Bug in my Ruby counter - ruby

It is only counting once for each word. I want it to tell me how many times each word appears.
dictionary = ["to","do","to","do","to","do"]
string = "just do it to"
def machine(word,list)
initialize = Hash.new
swerve = word.downcase.split(" ")
list.each do |i|
counter = 0
swerve.each do |j|
if i.include? j
counter += 1
end
end
initialize[i]=counter
end
return initialize
end
machine(string,dictionary)

I assume that, for each word in string, you wish to determine the number of instances of that word in dictionary. If so, the first step is to create a counting hash.
dict_hash = dictionary.each_with_object(Hash.new(0)) { |word,h| h[word] += 1 }
#=> {"to"=>3, "do"=>3}
(I will explain this code later.)
Now split string on whitespace and create a hash whose keys are the words in string and whose values are the numbers of times that the value of word appears in dictionary.
string.split.each_with_object({}) { |word,h| h[word] = dict_hash.fetch(word, 0) }
#=> {"just"=>0, "do"=>3, "it"=>0, "to"=>3}
This of course assumes that each word in string is unique. If not, depending on the desired behavior, one possibility would be to use another counting hash.
string = "to just do it to"
string.split.each_with_object(Hash.new(0)) { |word,h|
h[word] += dict_hash.fetch(word, 0) }
#=> {"to"=>6, "just"=>0, "do"=>3, "it"=>0}
Now let me explain some of the constructs above.
I created two hashes with the form of the class method Hash::new that takes a parameter equal to the desired default value, which here is zero. What that means is that if
h = Hash.new(0)
and h does not have a key equal to the value word, then h[word] will return h's default value (and the hash h will not be changed). After creating the first hash that way, I wrote h[word] += 1. Ruby expands that to
h[word] = h[word] + 1
before she does any further processing. The first word in string that is passed to the block is "to" (which is assigned to the block variable word).
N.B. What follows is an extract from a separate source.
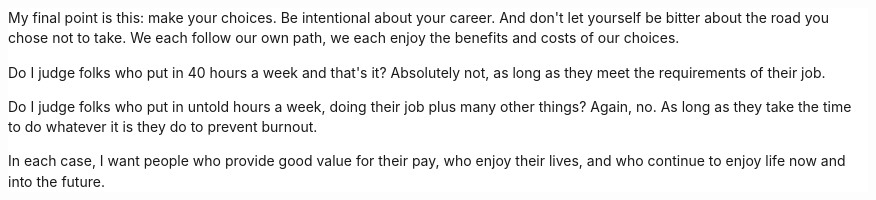 My final point is this: make your choices. Be intentional about your career. And don't let yourself be bitter about the road you chose not to take. We each follow our own path, we each enjoy the benefits and costs of our choices.

Do I judge folks who put in 40 hours a week and that's it? Absolutely not, as long as they meet the requirements of their job.

Do I judge folks who put in untold hours a week, doing their job plus many other things? Again, no. As long as they take the time to do whatever it is they do to prevent burnout.

In each case, I want people who provide good value for their pay, who enjoy their lives, and who continue to enjoy life now and into the future.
Since the hash h is is initially empty (has no keys), h[word] on the right side of the above equality returns the default value of zero, giving us
h["to"] = h["to"] + 1
#=> = 0 + 1 => 1
Later, when word again equals "to" the default value is not used because h now has a key "to".
h["to"] = h["to"] + 1
#=> = 1 + 1 => 2
I used the well-worn method Enumerable#each_with_object. To a newbie this might seem complex. It isn't. The line
dict_hash = dictionary.each_with_object(Hash.new(0)) { |word,h| h[word] += 1 }
is effectively1 the same as the following.
h = Hash.new(0)
dict_hash = dictionary.each { |word| h[word] += 1 }
h
In other words, the method allows one to write a single line that creates, constructs and returns the hash, rather than three lines that do the same.
Notice that I used the method Hash#fetch for retrieving values from the hash:
dict_hash.fetch(word, 0)
fetch's second argument (here 0) is returned if dict_hash does not have a key equal to the value of word. By contrast, dict_hash[word] returns nil in that case.
1 The reason for "effectively" is that when using each_with_object, the variable h's scope is confined to the block, which is generally a good programming practice. Don't worry if you haven't learned about "scope" yet.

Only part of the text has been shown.